Hawkins’s vast life experiences were channeled through his determined, or perhaps unthinkingly automatic use of one brush for all-purposes in every painting he made. Unlike Thompson’s measured and deliberate creation of shapes that required various brushes to accentuate the differences of texture and size from one to another, Hawkins’s dexterous use of the single brush is a most astonishing display of draftsmanship. He always remained in control of the repertoire of his painterly vocabulary: from doodling, swiveling, to blotting, stumbling, dragging, and filling a large shape with such subtle degrees of pressure; he responded to drying times, variant lusters (always enamel paint), and support surfaces (Masonite, plywood, paper, etc.) collected during his habitual walks on the streets of Columbus, Ohio (the city where he ended up). Hawkins’s idiosyncratic handling couldn’t be taught nor trained precisely because it arose out of necessity. And here is why the paintings appear to have painted themselves.
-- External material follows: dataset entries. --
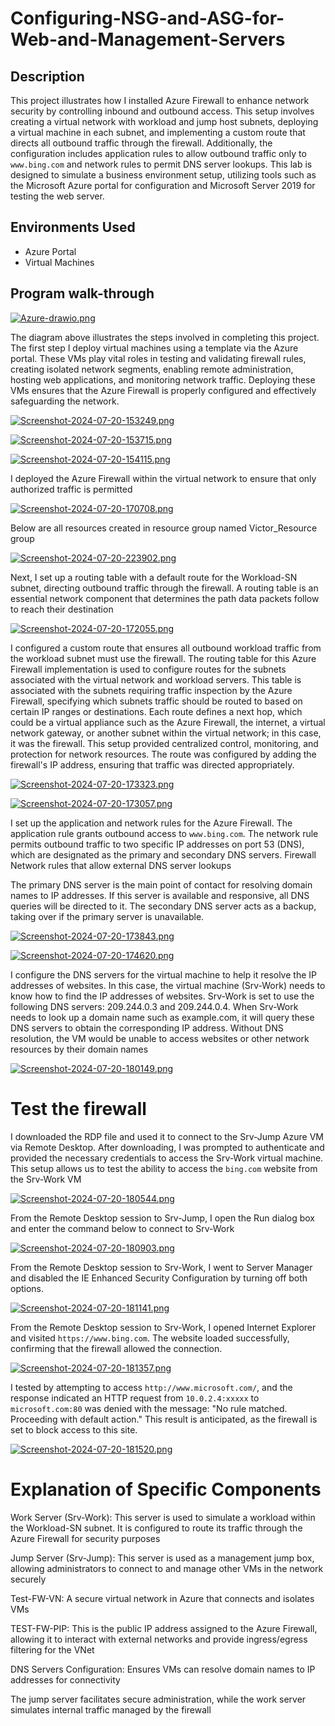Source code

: # Configuring-NSG-and-ASG-for-Web-and-Management-Servers
## Description
This project illustrates how I installed Azure Firewall to enhance network security by controlling inbound and outbound access. This setup involves creating a virtual network with workload and jump host subnets, deploying a virtual machine in each subnet, and implementing a custom route that directs all outbound traffic through the firewall. Additionally, the configuration includes application rules to allow outbound traffic only to `www.bing.com` and network rules to permit DNS server lookups. This lab is designed to simulate a business environment setup, utilizing tools such as the Microsoft Azure portal for configuration and Microsoft Server 2019 for testing the web server.
## Environments Used
  + Azure Portal
  + Virtual Machines
## Program walk-through

[![Azure-drawio.png](https://i.postimg.cc/g2fMLh9H/Azure-drawio.png)](https://postimg.cc/fVf76JRV)

The diagram above illustrates the steps involved in completing this project. The first step I deploy virtual machines using a template via the Azure portal. These VMs play vital roles in testing and validating firewall rules, creating isolated network segments, enabling remote administration, hosting web applications, and monitoring network traffic. Deploying these VMs ensures that the Azure Firewall is properly configured and effectively safeguarding the network.

[![Screenshot-2024-07-20-153249.png](https://i.postimg.cc/L50mSDqp/Screenshot-2024-07-20-153249.png)](https://postimg.cc/bSb7HQHC)

[![Screenshot-2024-07-20-153715.png](https://i.postimg.cc/KcsbR9zX/Screenshot-2024-07-20-153715.png)](https://postimg.cc/dDdpfjrn)

[![Screenshot-2024-07-20-154115.png](https://i.postimg.cc/dVPzygcf/Screenshot-2024-07-20-154115.png)](https://postimg.cc/RNdsrsF1)

I deployed the Azure Firewall within the virtual network to ensure that only authorized traffic is permitted

[![Screenshot-2024-07-20-170708.png](https://i.postimg.cc/qvJWwygc/Screenshot-2024-07-20-170708.png)](https://postimg.cc/2VtH8qQ3)

Below are all resources created in resource group named Victor_Resource group

[![Screenshot-2024-07-20-223902.png](https://i.postimg.cc/T3DVFY1k/Screenshot-2024-07-20-223902.png)](https://postimg.cc/5XfQFJwv)

Next, I set up a routing table with a default route for the Workload-SN subnet, directing outbound traffic through the firewall. A routing table is an essential network component that determines the path data packets follow to reach their destination

[![Screenshot-2024-07-20-172055.png](https://i.postimg.cc/8zbNPTf4/Screenshot-2024-07-20-172055.png)](https://postimg.cc/bZdKmcTS)

I configured a custom route that ensures all outbound workload traffic from the workload subnet must use the firewall. The routing table for this Azure Firewall implementation is used to configure routes for the subnets associated with the virtual network and workload servers. This table is associated with the subnets requiring traffic inspection by the Azure Firewall, specifying which subnets traffic should be routed to based on certain IP ranges or destinations. Each route defines a next hop, which could be a virtual appliance such as the Azure Firewall, the internet, a virtual network gateway, or another subnet within the virtual network; in this case, it was the firewall. This setup provided centralized control, monitoring, and protection for network resources. The route was configured by adding the firewall's IP address, ensuring that traffic was directed appropriately.


[![Screenshot-2024-07-20-173323.png](https://i.postimg.cc/Wb5cQXBY/Screenshot-2024-07-20-173323.png)](https://postimg.cc/jLn1fQdy)

[![Screenshot-2024-07-20-173057.png](https://i.postimg.cc/QxxRkcFQ/Screenshot-2024-07-20-173057.png)](https://postimg.cc/XXmHnGcq)

I set up the application and network rules for the Azure Firewall. The application rule grants outbound access to `www.bing.com`. The network rule permits outbound traffic to two specific IP addresses on port 53 (DNS), which are designated as the primary and secondary DNS servers. Firewall Network rules that allow external DNS server lookups

The primary DNS server is the main point of contact for resolving domain names to IP addresses. If this server is available and responsive, all DNS queries will be directed to it. The secondary DNS server acts as a backup, taking over if the primary server is unavailable.


[![Screenshot-2024-07-20-173843.png](https://i.postimg.cc/jqGMCNzq/Screenshot-2024-07-20-173843.png)](https://postimg.cc/5jSBRX7D)

[![Screenshot-2024-07-20-174620.png](https://i.postimg.cc/VNdtjZ8x/Screenshot-2024-07-20-174620.png)](https://postimg.cc/B8ft3gtp)

I configure the DNS servers for the virtual machine to help it resolve the IP addresses of websites. In this case, the virtual machine (Srv-Work) needs to know how to find the IP addresses of websites. Srv-Work is set to use the following DNS servers: 209.244.0.3 and 209.244.0.4. When Srv-Work needs to look up a domain name such as example.com, it will query these DNS servers to obtain the corresponding IP address. Without DNS resolution, the VM would be unable to access websites or other network resources by their domain names

[![Screenshot-2024-07-20-180149.png](https://i.postimg.cc/mk5fFryf/Screenshot-2024-07-20-180149.png)](https://postimg.cc/y3crMsGv)

# Test the firewall

I downloaded the RDP file and used it to connect to the Srv-Jump Azure VM via Remote Desktop. After downloading, I was prompted to authenticate and provided the necessary credentials to access the Srv-Work virtual machine. This setup allows us to test the ability to access the `bing.com` website from the Srv-Work VM

[![Screenshot-2024-07-20-180544.png](https://i.postimg.cc/c4vNGQds/Screenshot-2024-07-20-180544.png)](https://postimg.cc/GHnfkTBN)

From the Remote Desktop session to Srv-Jump, I open the Run dialog box and enter the command below to connect to Srv-Work

[![Screenshot-2024-07-20-180903.png](https://i.postimg.cc/6pRJyt7g/Screenshot-2024-07-20-180903.png)](https://postimg.cc/yDVrGqyy)

From the Remote Desktop session to Srv-Work, I went to Server Manager and disabled the IE Enhanced Security Configuration by turning off both options.

[![Screenshot-2024-07-20-181141.png](https://i.postimg.cc/R0BrtyKF/Screenshot-2024-07-20-181141.png)](https://postimg.cc/qNjZVmmV)


From the Remote Desktop session to Srv-Work, I opened Internet Explorer and visited `https://www.bing.com`. The website loaded successfully, confirming that the firewall allowed the connection.

[![Screenshot-2024-07-20-181357.png](https://i.postimg.cc/kGZzgp77/Screenshot-2024-07-20-181357.png)](https://postimg.cc/RJ7XPG3Y)

I tested by attempting to access `http://www.microsoft.com/`, and the response indicated an HTTP request from `10.0.2.4:xxxxx` to `microsoft.com:80` was denied with the message: "No rule matched. Proceeding with default action." This result is anticipated, as the firewall is set to block access to this site.

[![Screenshot-2024-07-20-181520.png](https://i.postimg.cc/dtkgxw93/Screenshot-2024-07-20-181520.png)](https://postimg.cc/56JPHcTW)

# Explanation of Specific Components
Work Server (Srv-Work): This server is used to simulate a workload within the Workload-SN subnet. It is configured to route its traffic through the Azure Firewall for security purposes

Jump Server (Srv-Jump): This server is used as a management jump box, allowing administrators to connect to and manage other VMs in the network securely

Test-FW-VN: A secure virtual network in Azure that connects and isolates VMs

TEST-FW-PIP: This is the public IP address assigned to the Azure Firewall, allowing it to interact with external networks and provide ingress/egress filtering for the VNet

DNS Servers Configuration: Ensures VMs can resolve domain names to IP addresses for connectivity

The jump server facilitates secure administration, while the work server simulates internal traffic managed by the firewall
Hawkins’s subject matters were bewilderingly indiscriminating. He painted wild animals such as Tasmanian tigers, buffalo, moose; people of different persuasions like acrobats, Charlie Chaplin; all sorts of events, including those from fantasy and popular culture, for example, a jousting knight, or landing on the moon; he adored all types of buildings: landmarks, industrial, theatres, houses, cabins; he found great delight in serializing religious tableaux, especially the Last Supper. Hawkins was likewise intrigued with endless representations of painted frames; almost all his paintings function as both a window from which a viewer looks in and an extended environment of image, particularly when the emphatic transcription of his name and birthday (July 27, 1895) is incorporated. It seems in every painting he made, as William S. Arnett perceptively observed, “[Hawkins] loved to turn up the volume of color in his work, to saturate the world of his art with stronger impressions than those otherwise encountered in mundane existence.”

I distinctly remember walking away from concurrent Hawkins exhibitions at the Museum of American Folk Art and the Ricco/Maresca Gallery in October 1997 feeling moved and filled with expansive joy. Seeing the mystery of self-discovery in another helps one see it in him or herself. Who William Hawkins was poured out of him like a fresh spring in a dry meadow. His single brush recalls the diddley bow, a single-stringed instrument derived from West Africa. One string of bailing wire was stretched between two nails on a board over a glass bottle, functioning as a bridge and means of amplifying the sound. One hand with a stick would pound the string while the other moved a slide up and down to maximize varieties of texture, rhythm, and pitch. This so-called “monochord” or “sonometre” is rooted in ancient astrology and geography that connects the earth to the universe. Like “the Devil’s” Delta Blues where songs heal and transform both singer and audience; or like a lotus flower blooming out of filthy muck, the single brush of Hawkins is a dowser to his spirit, the glorious wellspring of an unmediated self.